At Davy Byrnes, so crucial a fixture in Dublin that Leopold Bloom ordered a gorgonzola sandwich and a glass of burgundy there in "Ulysses" - "Nice quiet bar. Nice piece of wood in that counter. Nicely planed. Like the way it curves there." - things have changed to the degree that one city pub review congratulates it for pouring "the finest pint of Budweiser in town!"
Still, the Guinness keeps barman Stephen Delany busy much of the night.
He's pouring to the exacting standards of regulars Roy McCutcheon and Paul Winter, who want it to take as long as it's supposed to take, which is, officially, 119.5 seconds for the perfect pint. The first half is poured into a glass raked at 45 degrees, a process that produces a tumult of nitrogen and carbon dioxide that has to be left sitting on the bar to settle. Then, the second part of the pour, up to the brim.
"You must wait until the head rises over the top, and that's when you start. And if you drink it when it's first risen, the head will stay with you all the way to the bottom of the glass," McCutcheon says.
"If you go into a pub in another country, and they just pour the Guinness straightaway ..." Winter says.

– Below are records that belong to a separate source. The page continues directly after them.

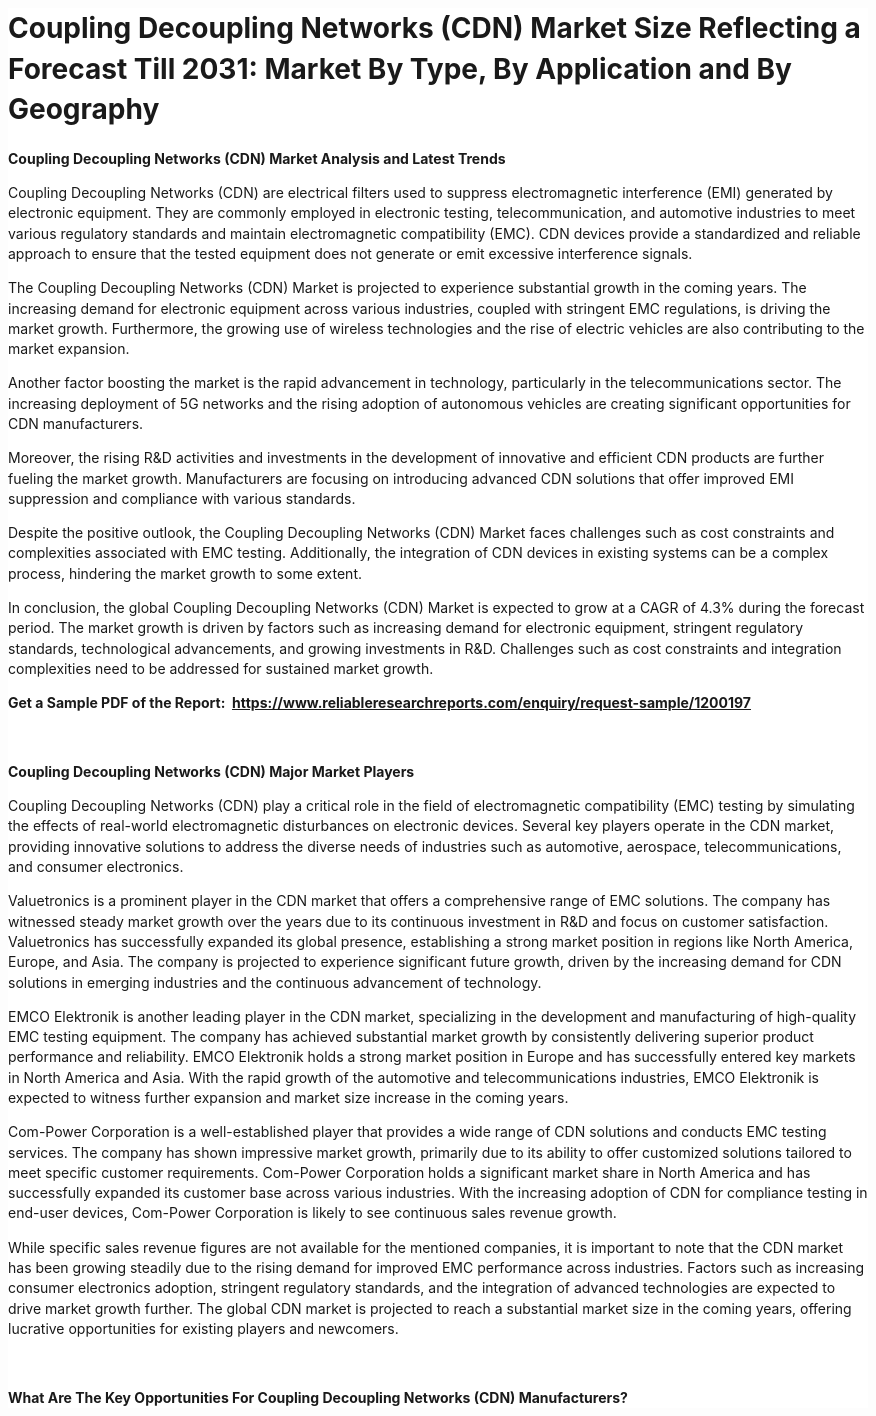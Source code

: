 <p><h1>Coupling Decoupling Networks (CDN) Market Size Reflecting a Forecast Till 2031: Market By Type, By Application and By Geography</h1></p><p><strong>Coupling Decoupling Networks (CDN) Market Analysis and Latest Trends</strong></p>
<p><p>Coupling Decoupling Networks (CDN) are electrical filters used to suppress electromagnetic interference (EMI) generated by electronic equipment. They are commonly employed in electronic testing, telecommunication, and automotive industries to meet various regulatory standards and maintain electromagnetic compatibility (EMC). CDN devices provide a standardized and reliable approach to ensure that the tested equipment does not generate or emit excessive interference signals.</p><p>The Coupling Decoupling Networks (CDN) Market is projected to experience substantial growth in the coming years. The increasing demand for electronic equipment across various industries, coupled with stringent EMC regulations, is driving the market growth. Furthermore, the growing use of wireless technologies and the rise of electric vehicles are also contributing to the market expansion.</p><p>Another factor boosting the market is the rapid advancement in technology, particularly in the telecommunications sector. The increasing deployment of 5G networks and the rising adoption of autonomous vehicles are creating significant opportunities for CDN manufacturers.</p><p>Moreover, the rising R&D activities and investments in the development of innovative and efficient CDN products are further fueling the market growth. Manufacturers are focusing on introducing advanced CDN solutions that offer improved EMI suppression and compliance with various standards.</p><p>Despite the positive outlook, the Coupling Decoupling Networks (CDN) Market faces challenges such as cost constraints and complexities associated with EMC testing. Additionally, the integration of CDN devices in existing systems can be a complex process, hindering the market growth to some extent.</p><p>In conclusion, the global Coupling Decoupling Networks (CDN) Market is expected to grow at a CAGR of 4.3% during the forecast period. The market growth is driven by factors such as increasing demand for electronic equipment, stringent regulatory standards, technological advancements, and growing investments in R&D. Challenges such as cost constraints and integration complexities need to be addressed for sustained market growth.</p></p>
<p><strong>Get a Sample PDF of the Report:&nbsp; <a href="https://www.reliableresearchreports.com/enquiry/request-sample/1200197">https://www.reliableresearchreports.com/enquiry/request-sample/1200197</a></strong></p>
<p>&nbsp;</p>
<p><strong>Coupling Decoupling Networks (CDN) Major Market Players</strong></p>
<p><p>Coupling Decoupling Networks (CDN) play a critical role in the field of electromagnetic compatibility (EMC) testing by simulating the effects of real-world electromagnetic disturbances on electronic devices. Several key players operate in the CDN market, providing innovative solutions to address the diverse needs of industries such as automotive, aerospace, telecommunications, and consumer electronics. </p><p>Valuetronics is a prominent player in the CDN market that offers a comprehensive range of EMC solutions. The company has witnessed steady market growth over the years due to its continuous investment in R&D and focus on customer satisfaction. Valuetronics has successfully expanded its global presence, establishing a strong market position in regions like North America, Europe, and Asia. The company is projected to experience significant future growth, driven by the increasing demand for CDN solutions in emerging industries and the continuous advancement of technology. </p><p>EMCO Elektronik is another leading player in the CDN market, specializing in the development and manufacturing of high-quality EMC testing equipment. The company has achieved substantial market growth by consistently delivering superior product performance and reliability. EMCO Elektronik holds a strong market position in Europe and has successfully entered key markets in North America and Asia. With the rapid growth of the automotive and telecommunications industries, EMCO Elektronik is expected to witness further expansion and market size increase in the coming years. </p><p>Com-Power Corporation is a well-established player that provides a wide range of CDN solutions and conducts EMC testing services. The company has shown impressive market growth, primarily due to its ability to offer customized solutions tailored to meet specific customer requirements. Com-Power Corporation holds a significant market share in North America and has successfully expanded its customer base across various industries. With the increasing adoption of CDN for compliance testing in end-user devices, Com-Power Corporation is likely to see continuous sales revenue growth. </p><p>While specific sales revenue figures are not available for the mentioned companies, it is important to note that the CDN market has been growing steadily due to the rising demand for improved EMC performance across industries. Factors such as increasing consumer electronics adoption, stringent regulatory standards, and the integration of advanced technologies are expected to drive market growth further. The global CDN market is projected to reach a substantial market size in the coming years, offering lucrative opportunities for existing players and newcomers.</p></p>
<p>&nbsp;</p>
<p><strong>What Are The Key Opportunities For Coupling Decoupling Networks (CDN) Manufacturers?</strong></p>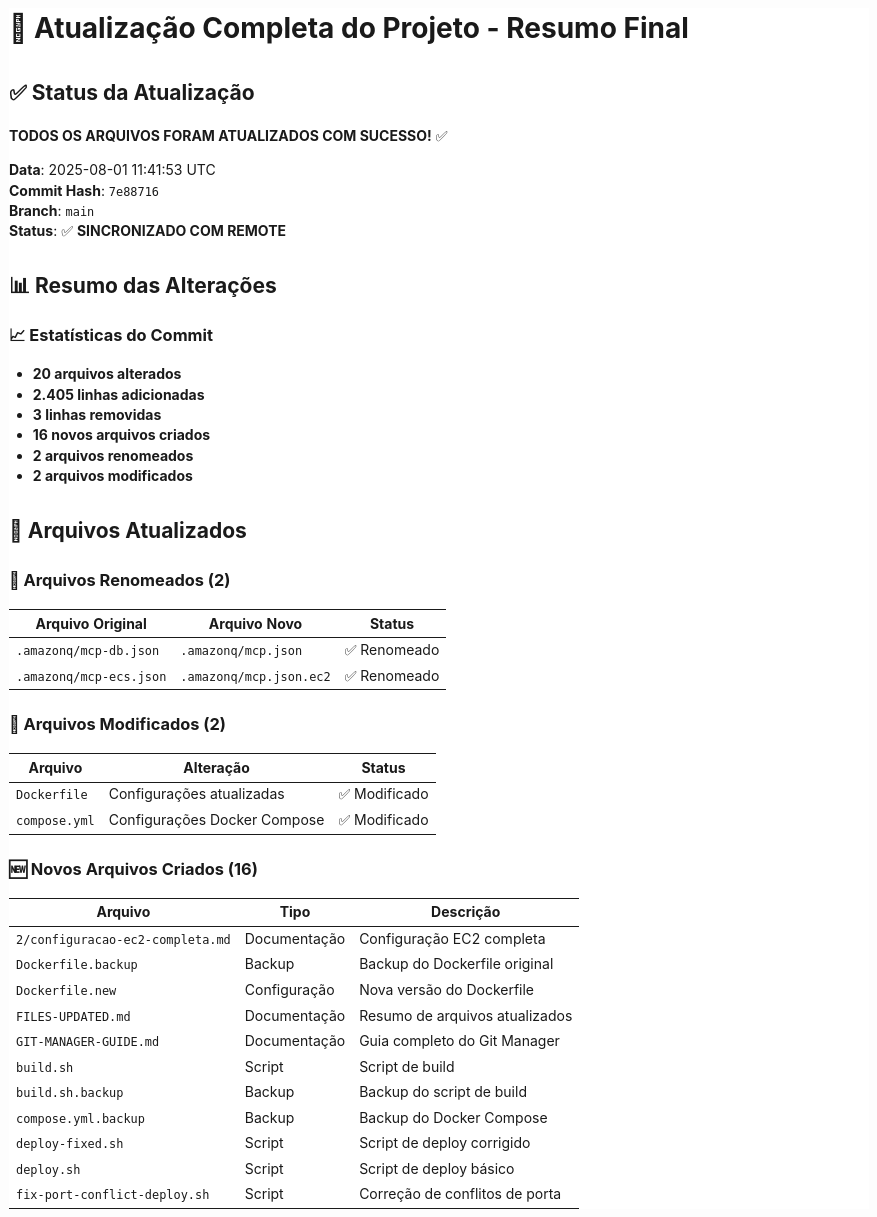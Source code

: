 # 🎉 Atualização Completa do Projeto - Resumo Final

## ✅ **Status da Atualização**

**TODOS OS ARQUIVOS FORAM ATUALIZADOS COM SUCESSO!** ✅

**Data**: 2025-08-01 11:41:53 UTC  
**Commit Hash**: `7e88716`  
**Branch**: `main`  
**Status**: ✅ **SINCRONIZADO COM REMOTE**

## 📊 **Resumo das Alterações**

### **📈 Estatísticas do Commit**
- **20 arquivos alterados**
- **2.405 linhas adicionadas**
- **3 linhas removidas**
- **16 novos arquivos criados**
- **2 arquivos renomeados**
- **2 arquivos modificados**

## 📁 **Arquivos Atualizados**

### **🔄 Arquivos Renomeados** (2)
| Arquivo Original | Arquivo Novo | Status |
|------------------|--------------|--------|
| `.amazonq/mcp-db.json` | `.amazonq/mcp.json` | ✅ Renomeado |
| `.amazonq/mcp-ecs.json` | `.amazonq/mcp.json.ec2` | ✅ Renomeado |

### **📝 Arquivos Modificados** (2)
| Arquivo | Alteração | Status |
|---------|-----------|--------|
| `Dockerfile` | Configurações atualizadas | ✅ Modificado |
| `compose.yml` | Configurações Docker Compose | ✅ Modificado |

### **🆕 Novos Arquivos Criados** (16)
| Arquivo | Tipo | Descrição |
|---------|------|-----------|
| `2/configuracao-ec2-completa.md` | Documentação | Configuração EC2 completa |
| `Dockerfile.backup` | Backup | Backup do Dockerfile original |
| `Dockerfile.new` | Configuração | Nova versão do Dockerfile |
| `FILES-UPDATED.md` | Documentação | Resumo de arquivos atualizados |
| `GIT-MANAGER-GUIDE.md` | Documentação | Guia completo do Git Manager |
| `build.sh` | Script | Script de build |
| `build.sh.backup` | Backup | Backup do script de build |
| `compose.yml.backup` | Backup | Backup do Docker Compose |
| `deploy-fixed.sh` | Script | Script de deploy corrigido |
| `deploy.sh` | Script | Script de deploy básico |
| `fix-port-conflict-deploy.sh` | Script | Correção de conflitos de porta |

" ... Refuse that," interjects McCutcheon. "You never rush the Guinness. You let it settle. Tell the barman, 'Keep it high. No hurry.' There's one bar in Dublin where you can pour your own Guinness, but that is a waste of money for people who don't know what they're doing."
"You're paying in essence for a rotten Guinness. But it fools the Americans because they're dumb," Winter says.